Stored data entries
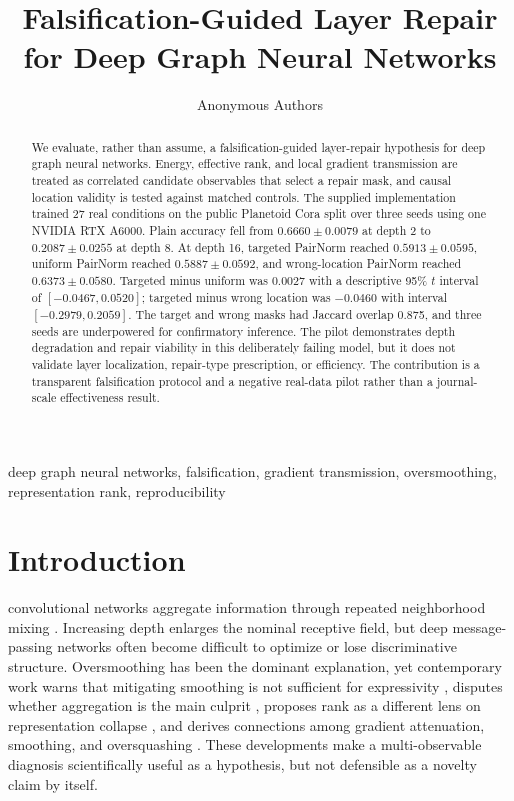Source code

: \documentclass[journal]{IEEEtran}
\title{Falsification-Guided Layer Repair for Deep Graph Neural Networks}
\author{Anonymous Authors}
\begin{document}
\maketitle

\begin{abstract}
We evaluate, rather than assume, a falsification-guided layer-repair hypothesis for deep graph neural networks. Energy, effective rank, and local gradient transmission are treated as correlated candidate observables that select a repair mask, and causal location validity is tested against matched controls. The supplied implementation trained 27 real conditions on the public Planetoid Cora split over three seeds using one NVIDIA RTX A6000. Plain accuracy fell from $0.6660 \pm 0.0079$ at depth 2 to $0.2087 \pm 0.0255$ at depth 8. At depth 16, targeted PairNorm reached $0.5913 \pm 0.0595$, uniform PairNorm reached $0.5887 \pm 0.0592$, and wrong-location PairNorm reached $0.6373 \pm 0.0580$. Targeted minus uniform was $0.0027$ with a descriptive 95\% $t$ interval of $[-0.0467,0.0520]$; targeted minus wrong location was $-0.0460$ with interval $[-0.2979,0.2059]$. The target and wrong masks had Jaccard overlap 0.875, and three seeds are underpowered for confirmatory inference. The pilot demonstrates depth degradation and repair viability in this deliberately failing model, but it does not validate layer localization, repair-type prescription, or efficiency. The contribution is a transparent falsification protocol and a negative real-data pilot rather than a journal-scale effectiveness result.
\end{abstract}

\begin{IEEEkeywords}
deep graph neural networks, falsification, gradient transmission, oversmoothing, representation rank, reproducibility
\end{IEEEkeywords}

\section{Introduction}

 convolutional networks aggregate information through repeated neighborhood mixing \cite{kipf2017gcn}. Increasing depth enlarges the nominal receptive field, but deep message-passing networks often become difficult to optimize or lose discriminative structure. Oversmoothing has been the dominant explanation, yet contemporary work warns that mitigating smoothing is not sufficient for expressivity \cite{rusch2023survey}, disputes whether aggregation is the main culprit \cite{park2025fallacy}, proposes rank as a different lens on representation collapse \cite{zhang2026rank}, and derives connections among gradient attenuation, smoothing, and oversquashing \cite{arroyo2025bridging}. These developments make a multi-observable diagnosis scientifically useful as a hypothesis, but not defensible as a novelty claim by itself.
\end{document}
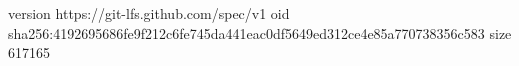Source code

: version https://git-lfs.github.com/spec/v1
oid sha256:4192695686fe9f212c6fe745da441eac0df5649ed312ce4e85a770738356c583
size 617165
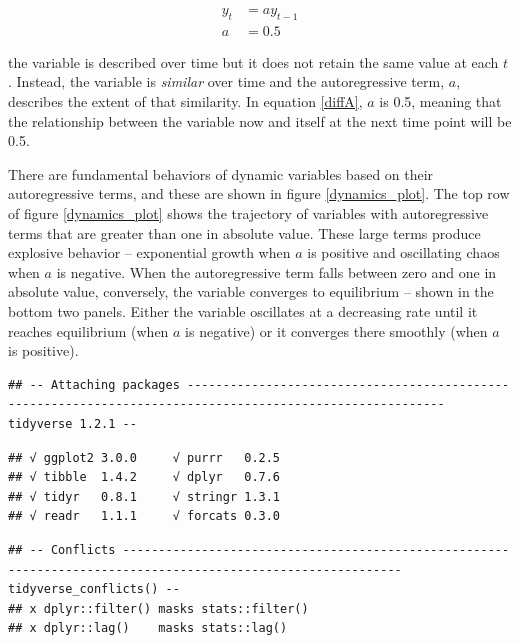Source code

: \documentclass[]{article}
\begin{document}
\begin{equation}
\begin{split}
\label{diffA}
y_{t} &= a y_{t-1} \\ 
a &= 0.5
\end{split}
\end{equation}

\noindent the variable is described over time but it does not retain the
same value at each \(t\). Instead, the variable is \emph{similar} over
time and the autoregressive term, \(a\), describes the extent of that
similarity. In equation \ref{diffA}, \(a\) is 0.5, meaning that the
relationship between the variable now and itself at the next time point
will be 0.5.

There are fundamental behaviors of dynamic variables based on their
autoregressive terms, and these are shown in figure \ref{dynamics_plot}.
The top row of figure \ref{dynamics_plot} shows the trajectory of
variables with autoregressive terms that are greater than one in
absolute value. These large terms produce explosive behavior --
exponential growth when \(a\) is positive and oscillating chaos when
\(a\) is negative. When the autoregressive term falls between zero and
one in absolute value, conversely, the variable converges to equilibrium
-- shown in the bottom two panels. Either the variable oscillates at a
decreasing rate until it reaches equilibrium (when \(a\) is negative) or
it converges there smoothly (when \(a\) is positive).

\begin{verbatim}
## -- Attaching packages ---------------------------------------------------------------------------------------------------------- tidyverse 1.2.1 --
\end{verbatim}

\begin{verbatim}
## √ ggplot2 3.0.0     √ purrr   0.2.5
## √ tibble  1.4.2     √ dplyr   0.7.6
## √ tidyr   0.8.1     √ stringr 1.3.1
## √ readr   1.1.1     √ forcats 0.3.0
\end{verbatim}

\begin{verbatim}
## -- Conflicts ------------------------------------------------------------------------------------------------------------- tidyverse_conflicts() --
## x dplyr::filter() masks stats::filter()
## x dplyr::lag()    masks stats::lag()
\end{verbatim}
\end{document}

> Exercise prompt:
Give back, word for word, only the lines above from the line holding "it converges there" to the line holding "## √ ggplot2", both included.

> Result of this task:
it converges there smoothly (when \(a\) is positive).

\begin{verbatim}
## -- Attaching packages ---------------------------------------------------------------------------------------------------------- tidyverse 1.2.1 --
\end{verbatim}

\begin{verbatim}
## √ ggplot2 3.0.0     √ purrr   0.2.5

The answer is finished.